The red equal sign signifying support for gay marriage exploded onto social media just as the U.S. Supreme Court heard two major cases challenging a federal law and a California initiative banning same-sex unions.
While the symbol, launched by the Human Rights Campaign, has been hailed as a brilliant tactic to rally supporters, sympathizers and politicians, questions have arisen about whether it was a smart PR move for many brands that also embraced the red equal sign.
The question seems pertinent because of the hub-bub over Chick-fil-A CEO Dan Cathy's foray into the same issue, which polarized its customer base.
Matt Wilson, writing for ragan.com, says there has been widespread support for same-sex marriage from brands ranging from Bud Light to Kimpton Hotels and Martha Stewart Living. The difference, Wilson suggests, is that these and other brands assessed their core customer constituencies and concluded it made sense to take a public stand.

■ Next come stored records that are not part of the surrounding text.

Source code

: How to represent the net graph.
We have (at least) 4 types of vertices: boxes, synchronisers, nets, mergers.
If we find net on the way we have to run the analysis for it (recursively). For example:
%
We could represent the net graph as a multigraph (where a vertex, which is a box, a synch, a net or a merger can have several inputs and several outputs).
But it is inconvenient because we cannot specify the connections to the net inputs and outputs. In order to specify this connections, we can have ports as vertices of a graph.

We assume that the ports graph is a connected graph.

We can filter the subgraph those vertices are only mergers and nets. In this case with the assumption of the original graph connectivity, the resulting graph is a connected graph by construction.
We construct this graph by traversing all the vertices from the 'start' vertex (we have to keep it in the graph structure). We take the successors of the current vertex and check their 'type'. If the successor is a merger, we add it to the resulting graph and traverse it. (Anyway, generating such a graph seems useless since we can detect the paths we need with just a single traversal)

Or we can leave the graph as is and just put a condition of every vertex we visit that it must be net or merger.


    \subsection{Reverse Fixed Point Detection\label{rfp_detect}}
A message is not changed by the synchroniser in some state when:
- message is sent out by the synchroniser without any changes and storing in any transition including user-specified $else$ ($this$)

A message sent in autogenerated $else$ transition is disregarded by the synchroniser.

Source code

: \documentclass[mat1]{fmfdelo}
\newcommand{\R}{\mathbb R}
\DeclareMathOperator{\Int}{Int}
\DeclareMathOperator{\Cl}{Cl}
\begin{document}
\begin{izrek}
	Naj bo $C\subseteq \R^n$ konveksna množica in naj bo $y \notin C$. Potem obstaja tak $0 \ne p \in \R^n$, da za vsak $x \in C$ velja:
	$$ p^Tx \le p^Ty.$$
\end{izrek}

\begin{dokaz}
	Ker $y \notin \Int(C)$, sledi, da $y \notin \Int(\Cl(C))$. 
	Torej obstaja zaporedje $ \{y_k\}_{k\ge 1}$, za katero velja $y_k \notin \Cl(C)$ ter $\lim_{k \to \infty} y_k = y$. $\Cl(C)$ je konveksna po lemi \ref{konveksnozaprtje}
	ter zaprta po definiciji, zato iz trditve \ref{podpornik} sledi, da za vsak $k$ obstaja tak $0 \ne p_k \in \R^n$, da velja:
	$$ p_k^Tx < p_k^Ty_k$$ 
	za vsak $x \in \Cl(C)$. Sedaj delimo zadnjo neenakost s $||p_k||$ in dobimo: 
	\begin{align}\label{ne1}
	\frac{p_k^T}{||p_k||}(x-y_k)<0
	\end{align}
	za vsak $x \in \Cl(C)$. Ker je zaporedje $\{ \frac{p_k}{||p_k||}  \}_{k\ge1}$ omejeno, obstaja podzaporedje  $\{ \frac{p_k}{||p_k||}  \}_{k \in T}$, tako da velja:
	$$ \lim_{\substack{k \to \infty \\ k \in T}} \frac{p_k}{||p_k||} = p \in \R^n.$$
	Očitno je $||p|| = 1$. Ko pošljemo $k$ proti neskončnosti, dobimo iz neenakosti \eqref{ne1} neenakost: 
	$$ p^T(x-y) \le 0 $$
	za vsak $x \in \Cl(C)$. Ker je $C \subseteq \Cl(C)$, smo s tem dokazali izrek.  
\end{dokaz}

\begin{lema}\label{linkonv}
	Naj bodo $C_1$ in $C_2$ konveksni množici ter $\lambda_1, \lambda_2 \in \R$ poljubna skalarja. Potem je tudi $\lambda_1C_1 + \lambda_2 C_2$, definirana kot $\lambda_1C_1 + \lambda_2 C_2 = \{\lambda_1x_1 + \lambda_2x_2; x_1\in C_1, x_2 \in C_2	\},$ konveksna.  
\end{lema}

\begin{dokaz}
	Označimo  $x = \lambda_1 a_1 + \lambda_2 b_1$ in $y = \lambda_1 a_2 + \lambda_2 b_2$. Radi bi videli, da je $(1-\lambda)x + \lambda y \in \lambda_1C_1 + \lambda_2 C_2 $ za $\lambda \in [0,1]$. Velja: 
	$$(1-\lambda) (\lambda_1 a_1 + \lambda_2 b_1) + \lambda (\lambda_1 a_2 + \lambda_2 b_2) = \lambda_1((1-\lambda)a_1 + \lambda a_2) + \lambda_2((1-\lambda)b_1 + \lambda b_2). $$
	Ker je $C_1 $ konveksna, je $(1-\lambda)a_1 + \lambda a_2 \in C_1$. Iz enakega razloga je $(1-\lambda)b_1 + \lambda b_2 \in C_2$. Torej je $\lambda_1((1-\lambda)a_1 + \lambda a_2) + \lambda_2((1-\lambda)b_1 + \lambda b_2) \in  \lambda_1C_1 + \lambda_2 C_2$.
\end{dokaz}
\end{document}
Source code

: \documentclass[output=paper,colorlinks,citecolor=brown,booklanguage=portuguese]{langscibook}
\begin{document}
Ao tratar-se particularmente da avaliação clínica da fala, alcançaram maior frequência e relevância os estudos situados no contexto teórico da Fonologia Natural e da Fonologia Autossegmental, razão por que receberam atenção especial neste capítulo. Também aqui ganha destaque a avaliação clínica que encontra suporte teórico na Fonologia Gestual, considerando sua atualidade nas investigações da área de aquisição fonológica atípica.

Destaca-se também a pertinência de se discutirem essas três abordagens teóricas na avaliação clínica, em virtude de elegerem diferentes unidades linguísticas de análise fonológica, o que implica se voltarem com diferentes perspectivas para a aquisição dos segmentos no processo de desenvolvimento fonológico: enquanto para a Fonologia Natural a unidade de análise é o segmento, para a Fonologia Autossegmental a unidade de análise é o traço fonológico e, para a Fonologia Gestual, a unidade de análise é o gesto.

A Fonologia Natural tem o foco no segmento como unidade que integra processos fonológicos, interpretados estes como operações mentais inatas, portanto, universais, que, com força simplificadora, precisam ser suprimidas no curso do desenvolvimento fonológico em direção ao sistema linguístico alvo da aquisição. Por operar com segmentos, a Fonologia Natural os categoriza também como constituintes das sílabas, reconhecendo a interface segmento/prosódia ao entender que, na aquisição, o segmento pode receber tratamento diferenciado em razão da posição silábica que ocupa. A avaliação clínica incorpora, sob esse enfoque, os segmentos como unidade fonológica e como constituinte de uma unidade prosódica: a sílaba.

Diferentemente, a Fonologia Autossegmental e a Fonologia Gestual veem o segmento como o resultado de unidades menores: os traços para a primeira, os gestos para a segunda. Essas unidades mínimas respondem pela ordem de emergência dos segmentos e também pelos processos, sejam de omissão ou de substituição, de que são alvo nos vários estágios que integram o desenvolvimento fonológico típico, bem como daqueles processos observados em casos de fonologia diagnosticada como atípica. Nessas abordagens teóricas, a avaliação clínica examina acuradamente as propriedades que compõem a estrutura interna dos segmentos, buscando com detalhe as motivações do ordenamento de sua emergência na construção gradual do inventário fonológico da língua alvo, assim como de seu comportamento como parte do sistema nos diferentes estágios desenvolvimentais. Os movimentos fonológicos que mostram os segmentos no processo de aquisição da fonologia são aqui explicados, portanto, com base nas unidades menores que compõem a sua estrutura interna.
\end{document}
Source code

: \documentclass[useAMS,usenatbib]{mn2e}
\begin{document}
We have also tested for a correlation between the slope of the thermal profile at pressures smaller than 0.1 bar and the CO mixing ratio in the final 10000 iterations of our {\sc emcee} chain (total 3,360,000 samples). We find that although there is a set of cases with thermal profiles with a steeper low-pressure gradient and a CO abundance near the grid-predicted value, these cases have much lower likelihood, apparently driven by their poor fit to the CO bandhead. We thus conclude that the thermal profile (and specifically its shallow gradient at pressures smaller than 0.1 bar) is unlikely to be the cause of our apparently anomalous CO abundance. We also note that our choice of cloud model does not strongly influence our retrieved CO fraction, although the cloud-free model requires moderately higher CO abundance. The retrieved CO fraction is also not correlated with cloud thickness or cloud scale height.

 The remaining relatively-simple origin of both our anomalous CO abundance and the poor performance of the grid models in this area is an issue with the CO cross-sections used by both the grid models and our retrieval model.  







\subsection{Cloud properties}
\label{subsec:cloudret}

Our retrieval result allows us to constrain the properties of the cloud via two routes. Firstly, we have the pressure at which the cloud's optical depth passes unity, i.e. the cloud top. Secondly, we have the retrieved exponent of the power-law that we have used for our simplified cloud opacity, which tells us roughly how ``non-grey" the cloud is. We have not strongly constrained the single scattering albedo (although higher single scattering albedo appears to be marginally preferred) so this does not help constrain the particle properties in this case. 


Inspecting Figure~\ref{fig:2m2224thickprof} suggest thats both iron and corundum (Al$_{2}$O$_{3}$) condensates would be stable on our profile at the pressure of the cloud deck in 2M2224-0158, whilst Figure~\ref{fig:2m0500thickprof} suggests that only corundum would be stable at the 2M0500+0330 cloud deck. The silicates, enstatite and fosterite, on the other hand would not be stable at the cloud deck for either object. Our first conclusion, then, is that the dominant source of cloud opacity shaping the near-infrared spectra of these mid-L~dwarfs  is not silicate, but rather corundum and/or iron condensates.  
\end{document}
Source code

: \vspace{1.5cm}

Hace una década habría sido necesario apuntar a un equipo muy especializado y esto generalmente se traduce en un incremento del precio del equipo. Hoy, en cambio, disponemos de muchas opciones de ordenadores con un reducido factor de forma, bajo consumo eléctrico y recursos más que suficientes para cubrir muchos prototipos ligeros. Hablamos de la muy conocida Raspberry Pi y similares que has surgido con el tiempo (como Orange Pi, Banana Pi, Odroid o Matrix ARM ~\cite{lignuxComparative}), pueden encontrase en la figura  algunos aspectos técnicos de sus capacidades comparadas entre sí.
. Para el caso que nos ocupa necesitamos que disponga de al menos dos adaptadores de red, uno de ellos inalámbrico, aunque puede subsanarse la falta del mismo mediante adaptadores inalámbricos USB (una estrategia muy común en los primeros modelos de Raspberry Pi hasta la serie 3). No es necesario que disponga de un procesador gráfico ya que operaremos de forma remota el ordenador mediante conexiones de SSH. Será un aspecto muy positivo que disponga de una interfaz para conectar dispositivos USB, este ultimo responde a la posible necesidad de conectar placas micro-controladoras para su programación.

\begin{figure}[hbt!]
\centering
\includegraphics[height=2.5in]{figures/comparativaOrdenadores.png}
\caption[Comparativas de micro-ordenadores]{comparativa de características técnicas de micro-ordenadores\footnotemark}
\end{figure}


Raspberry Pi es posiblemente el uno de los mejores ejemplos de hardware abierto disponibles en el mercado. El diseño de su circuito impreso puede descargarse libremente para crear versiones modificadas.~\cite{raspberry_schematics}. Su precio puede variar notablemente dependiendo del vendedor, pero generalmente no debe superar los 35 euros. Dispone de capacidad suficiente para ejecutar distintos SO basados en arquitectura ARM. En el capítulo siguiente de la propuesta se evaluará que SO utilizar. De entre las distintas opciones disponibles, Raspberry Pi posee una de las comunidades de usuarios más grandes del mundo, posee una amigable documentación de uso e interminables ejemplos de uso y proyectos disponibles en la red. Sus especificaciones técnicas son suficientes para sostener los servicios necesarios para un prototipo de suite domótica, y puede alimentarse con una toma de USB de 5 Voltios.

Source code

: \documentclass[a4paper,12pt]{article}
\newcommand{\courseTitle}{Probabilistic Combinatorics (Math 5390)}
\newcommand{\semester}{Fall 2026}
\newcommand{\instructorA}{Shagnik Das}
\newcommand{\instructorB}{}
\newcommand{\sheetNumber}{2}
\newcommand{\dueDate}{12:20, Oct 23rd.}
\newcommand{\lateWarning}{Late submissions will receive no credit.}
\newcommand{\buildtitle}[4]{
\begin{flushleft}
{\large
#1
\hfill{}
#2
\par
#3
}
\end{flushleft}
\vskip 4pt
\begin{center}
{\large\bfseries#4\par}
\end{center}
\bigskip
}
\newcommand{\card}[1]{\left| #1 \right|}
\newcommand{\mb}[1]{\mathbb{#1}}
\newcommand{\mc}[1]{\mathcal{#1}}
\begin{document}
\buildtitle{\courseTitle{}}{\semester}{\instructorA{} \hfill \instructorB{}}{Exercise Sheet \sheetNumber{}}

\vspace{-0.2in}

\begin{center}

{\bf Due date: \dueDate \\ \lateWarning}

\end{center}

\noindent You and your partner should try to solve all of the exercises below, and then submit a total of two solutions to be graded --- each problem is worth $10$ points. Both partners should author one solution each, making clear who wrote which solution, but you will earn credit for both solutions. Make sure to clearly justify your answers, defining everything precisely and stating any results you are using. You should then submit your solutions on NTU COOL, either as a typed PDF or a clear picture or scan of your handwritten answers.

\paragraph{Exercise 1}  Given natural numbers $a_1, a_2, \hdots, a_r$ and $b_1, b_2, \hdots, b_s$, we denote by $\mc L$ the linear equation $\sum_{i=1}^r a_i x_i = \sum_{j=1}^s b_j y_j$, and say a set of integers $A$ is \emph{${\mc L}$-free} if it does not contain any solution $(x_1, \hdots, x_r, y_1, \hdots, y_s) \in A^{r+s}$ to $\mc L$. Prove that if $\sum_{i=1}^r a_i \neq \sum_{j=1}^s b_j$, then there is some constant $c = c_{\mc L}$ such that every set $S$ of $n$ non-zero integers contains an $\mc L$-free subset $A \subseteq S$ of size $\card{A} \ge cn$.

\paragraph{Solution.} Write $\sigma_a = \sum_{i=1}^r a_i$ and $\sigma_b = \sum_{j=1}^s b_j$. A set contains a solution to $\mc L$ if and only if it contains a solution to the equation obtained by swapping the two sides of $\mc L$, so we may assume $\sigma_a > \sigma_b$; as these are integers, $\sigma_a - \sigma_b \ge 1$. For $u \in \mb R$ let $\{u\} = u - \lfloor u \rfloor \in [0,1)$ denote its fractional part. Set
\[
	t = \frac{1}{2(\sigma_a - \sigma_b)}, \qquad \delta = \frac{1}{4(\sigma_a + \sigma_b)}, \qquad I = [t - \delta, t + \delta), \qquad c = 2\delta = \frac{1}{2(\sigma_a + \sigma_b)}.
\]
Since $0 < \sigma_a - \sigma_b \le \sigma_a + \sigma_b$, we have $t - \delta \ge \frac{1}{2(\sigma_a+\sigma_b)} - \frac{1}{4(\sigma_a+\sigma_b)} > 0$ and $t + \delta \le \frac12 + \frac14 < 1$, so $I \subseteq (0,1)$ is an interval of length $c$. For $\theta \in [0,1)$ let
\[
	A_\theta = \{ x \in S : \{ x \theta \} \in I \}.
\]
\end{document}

That was an easy call for brands that overtly cater to gay customers. But for others, it had the character of jumping on the bandwagon of rapidly shifting views on an issue that not that long ago was discussed in the context of moral and spiritual terms.
Even Chick-fil-A seemed to follow the trend, according to Wilson, as its California outlets offered free meal coupons to gay marriage supporters.
While same-sex marriage appears to be rushing toward broad acceptance in the United States, certainly by younger generations, there is still the possibility that brands will alienate a chunk of customers for their support or opposition of the issue.
Wilson explored that in his blog, quoting Starbucks Chairman Howard Shultz reply to a shareholder who complained about its early support of gay marriage. Shultz reportedly told the shareholder if he could find another company generating a 38 percent return, he should invest his money elsewhere. Not every brand has such an unassailable financial perch to defend its action.
In reality, the spate of brand support for gay marriage may be nothing more than cashing in on a trend in mainstream American culture, where one digital firm reported that positives responses outnumbered negative ones by 5 to 1. And, Wilson notes, using the symbol on social media is actually a form of passive support, not an activist position.
The red equal sign was a well-timed symbol to activate existing supporters and galvanize broader support. For many brands, posting the red equal sign was a way of saying "me, too" without a lot of risk.